======== Records shown

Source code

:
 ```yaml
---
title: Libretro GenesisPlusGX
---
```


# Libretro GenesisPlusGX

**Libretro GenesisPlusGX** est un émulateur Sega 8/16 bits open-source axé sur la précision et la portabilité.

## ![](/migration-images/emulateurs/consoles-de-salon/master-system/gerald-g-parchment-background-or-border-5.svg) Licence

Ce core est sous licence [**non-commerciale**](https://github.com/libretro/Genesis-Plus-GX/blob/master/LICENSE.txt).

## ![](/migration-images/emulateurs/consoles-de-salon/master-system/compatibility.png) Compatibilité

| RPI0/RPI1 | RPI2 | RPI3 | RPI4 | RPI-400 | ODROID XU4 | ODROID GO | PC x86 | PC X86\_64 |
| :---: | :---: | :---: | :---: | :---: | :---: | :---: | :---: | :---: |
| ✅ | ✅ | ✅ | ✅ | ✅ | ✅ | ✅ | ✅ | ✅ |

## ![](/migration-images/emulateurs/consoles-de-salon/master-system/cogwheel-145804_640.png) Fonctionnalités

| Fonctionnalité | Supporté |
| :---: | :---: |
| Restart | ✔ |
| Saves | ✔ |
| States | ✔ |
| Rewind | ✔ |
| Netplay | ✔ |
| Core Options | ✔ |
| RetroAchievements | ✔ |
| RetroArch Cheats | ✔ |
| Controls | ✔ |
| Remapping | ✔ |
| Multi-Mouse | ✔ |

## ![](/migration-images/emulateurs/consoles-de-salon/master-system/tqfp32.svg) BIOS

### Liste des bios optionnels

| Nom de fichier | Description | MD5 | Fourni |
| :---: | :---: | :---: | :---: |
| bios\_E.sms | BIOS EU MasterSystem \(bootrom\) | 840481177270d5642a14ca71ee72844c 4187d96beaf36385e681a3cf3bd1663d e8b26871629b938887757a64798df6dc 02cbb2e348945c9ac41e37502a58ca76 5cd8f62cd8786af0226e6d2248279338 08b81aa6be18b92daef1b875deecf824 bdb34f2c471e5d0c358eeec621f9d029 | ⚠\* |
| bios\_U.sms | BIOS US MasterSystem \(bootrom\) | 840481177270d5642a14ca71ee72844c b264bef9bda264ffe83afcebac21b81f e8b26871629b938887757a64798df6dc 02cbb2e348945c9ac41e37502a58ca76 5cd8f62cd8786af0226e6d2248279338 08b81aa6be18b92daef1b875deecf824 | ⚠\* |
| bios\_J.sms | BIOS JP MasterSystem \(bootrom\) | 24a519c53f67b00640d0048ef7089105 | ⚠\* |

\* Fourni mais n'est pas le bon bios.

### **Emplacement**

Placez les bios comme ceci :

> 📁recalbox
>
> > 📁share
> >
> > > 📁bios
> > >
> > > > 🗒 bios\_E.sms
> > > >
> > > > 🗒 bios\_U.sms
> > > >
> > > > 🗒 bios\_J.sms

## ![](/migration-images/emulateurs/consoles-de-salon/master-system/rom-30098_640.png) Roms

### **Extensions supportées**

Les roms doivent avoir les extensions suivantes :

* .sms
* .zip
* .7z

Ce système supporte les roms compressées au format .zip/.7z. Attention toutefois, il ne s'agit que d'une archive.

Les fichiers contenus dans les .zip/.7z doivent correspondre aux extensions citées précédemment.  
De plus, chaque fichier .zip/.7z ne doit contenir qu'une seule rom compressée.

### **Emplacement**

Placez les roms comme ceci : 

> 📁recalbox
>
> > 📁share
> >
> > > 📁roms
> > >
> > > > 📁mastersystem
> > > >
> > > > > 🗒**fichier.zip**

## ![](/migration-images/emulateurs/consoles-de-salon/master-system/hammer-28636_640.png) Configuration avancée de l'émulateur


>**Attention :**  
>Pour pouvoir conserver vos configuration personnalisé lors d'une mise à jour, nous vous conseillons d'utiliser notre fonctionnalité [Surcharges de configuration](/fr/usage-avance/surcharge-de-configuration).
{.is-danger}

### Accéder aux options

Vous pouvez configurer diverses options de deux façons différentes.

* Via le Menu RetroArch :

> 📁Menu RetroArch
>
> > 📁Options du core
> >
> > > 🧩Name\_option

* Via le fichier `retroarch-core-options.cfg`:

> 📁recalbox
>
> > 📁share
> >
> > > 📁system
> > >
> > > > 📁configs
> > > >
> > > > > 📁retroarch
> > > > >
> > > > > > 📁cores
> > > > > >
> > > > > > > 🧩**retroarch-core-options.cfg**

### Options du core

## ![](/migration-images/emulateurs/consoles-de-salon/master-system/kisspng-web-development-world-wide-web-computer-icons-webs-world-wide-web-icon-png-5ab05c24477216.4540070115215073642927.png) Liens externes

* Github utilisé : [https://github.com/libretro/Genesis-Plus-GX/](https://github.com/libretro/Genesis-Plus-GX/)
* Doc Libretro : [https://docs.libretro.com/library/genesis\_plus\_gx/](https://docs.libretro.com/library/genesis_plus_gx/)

================

== What needs to be done ==
What the answer needs is every line from the data above with "doivent" in it.

== Answer for the task ==
Les roms doivent avoir les extensions suivantes :
Les fichiers contenus dans les .zip/.7z doivent correspondre aux extensions citées précédemment.  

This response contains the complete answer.